I like the law firm job for different reasons, mostly boring reasons, because it is a boring job working within boring parameters. At the time, I couldn't say much about it, though, because it was only a couple weeks in, my position felt tenuous, and I didn't know if my impressions of the job were due to the way I react to this job, or just a product of feeling uncomfortable in a new setting. I think I explained that to my friend.
But it was a pretty big gap we were trying to fill in. We lived in the same house for a year, but it had been over a year since we'd graduated and I'd moved home. We only saw each other occasionally, so there could have been so much to say. She'd just gotten back from Africa, so there was lots there, and other things, but I wasn't feeling particularly verbose about the things about my current life that were easy to say. And then there are the obvious questions that you can answer in a heartbeat, fairly meaninglessly, or else take very seriously and plunge into a study of yourself for the past few months.

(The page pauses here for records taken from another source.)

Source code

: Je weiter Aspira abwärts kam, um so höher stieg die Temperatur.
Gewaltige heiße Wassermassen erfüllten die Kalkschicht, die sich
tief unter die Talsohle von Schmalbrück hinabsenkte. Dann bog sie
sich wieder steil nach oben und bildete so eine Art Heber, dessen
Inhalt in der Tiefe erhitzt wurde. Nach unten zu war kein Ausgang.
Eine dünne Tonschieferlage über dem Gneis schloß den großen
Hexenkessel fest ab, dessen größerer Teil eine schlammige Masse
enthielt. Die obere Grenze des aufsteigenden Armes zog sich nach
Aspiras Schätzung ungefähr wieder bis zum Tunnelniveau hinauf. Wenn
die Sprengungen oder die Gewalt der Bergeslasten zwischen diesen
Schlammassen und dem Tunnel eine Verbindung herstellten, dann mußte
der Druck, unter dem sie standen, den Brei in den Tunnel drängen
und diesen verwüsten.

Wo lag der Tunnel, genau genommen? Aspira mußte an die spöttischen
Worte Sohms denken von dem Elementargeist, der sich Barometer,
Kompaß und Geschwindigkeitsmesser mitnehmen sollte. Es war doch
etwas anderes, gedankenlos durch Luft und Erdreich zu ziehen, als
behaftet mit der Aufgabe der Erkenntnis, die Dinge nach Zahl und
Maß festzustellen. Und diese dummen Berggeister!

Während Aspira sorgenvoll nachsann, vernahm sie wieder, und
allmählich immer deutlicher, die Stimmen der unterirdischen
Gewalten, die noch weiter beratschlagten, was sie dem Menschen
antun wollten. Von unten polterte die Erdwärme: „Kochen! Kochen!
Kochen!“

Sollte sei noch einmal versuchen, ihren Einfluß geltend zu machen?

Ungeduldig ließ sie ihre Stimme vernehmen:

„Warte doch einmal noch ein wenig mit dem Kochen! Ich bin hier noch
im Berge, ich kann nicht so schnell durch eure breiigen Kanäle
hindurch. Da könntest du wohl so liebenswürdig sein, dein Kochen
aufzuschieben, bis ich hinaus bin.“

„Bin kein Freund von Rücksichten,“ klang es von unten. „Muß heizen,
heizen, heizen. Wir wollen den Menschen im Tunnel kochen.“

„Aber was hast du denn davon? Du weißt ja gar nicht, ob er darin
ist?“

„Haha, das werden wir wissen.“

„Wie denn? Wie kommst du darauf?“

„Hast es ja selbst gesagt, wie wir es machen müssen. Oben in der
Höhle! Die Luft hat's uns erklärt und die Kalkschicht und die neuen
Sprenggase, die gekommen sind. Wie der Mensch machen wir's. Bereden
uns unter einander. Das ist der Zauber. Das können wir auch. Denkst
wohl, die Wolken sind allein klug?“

And that's the thing. It seems so hard to remember precise worries of a month or two ago, and the general response I had to them, how I felt day by day. I remember the rage I felt at the entire GRE test-taking process. I remember the stress of finding somewhere to live beginning at the end of August, when it was already partway through June. I remember the horror of moving. But how did I feel about living in my new apartment the first full week? When did the solitude become too much? When did it feel right? As long as you can remember things that happened, things you felt, the details don't need to matter. The important thing is that they happened and that you understand them and share them if you need or want to.But I hate to get things wrong. I want everything told right, in order, just as everything should be cleaned in order, from the top shelf to the counter to the floor. I just want it to make sense.
This is the secret: I wrote the first half of this post back in July, the day we met for cupcakes. I didn't finish it, I stopped at a key transition and I no longer remember exactly where I was trying to go with it. I don't know if what I did write makes sense. It rambles, maybe. I think I'm missing the punchline, so to speak. Maybe there never was one, and that's why I quit writing it.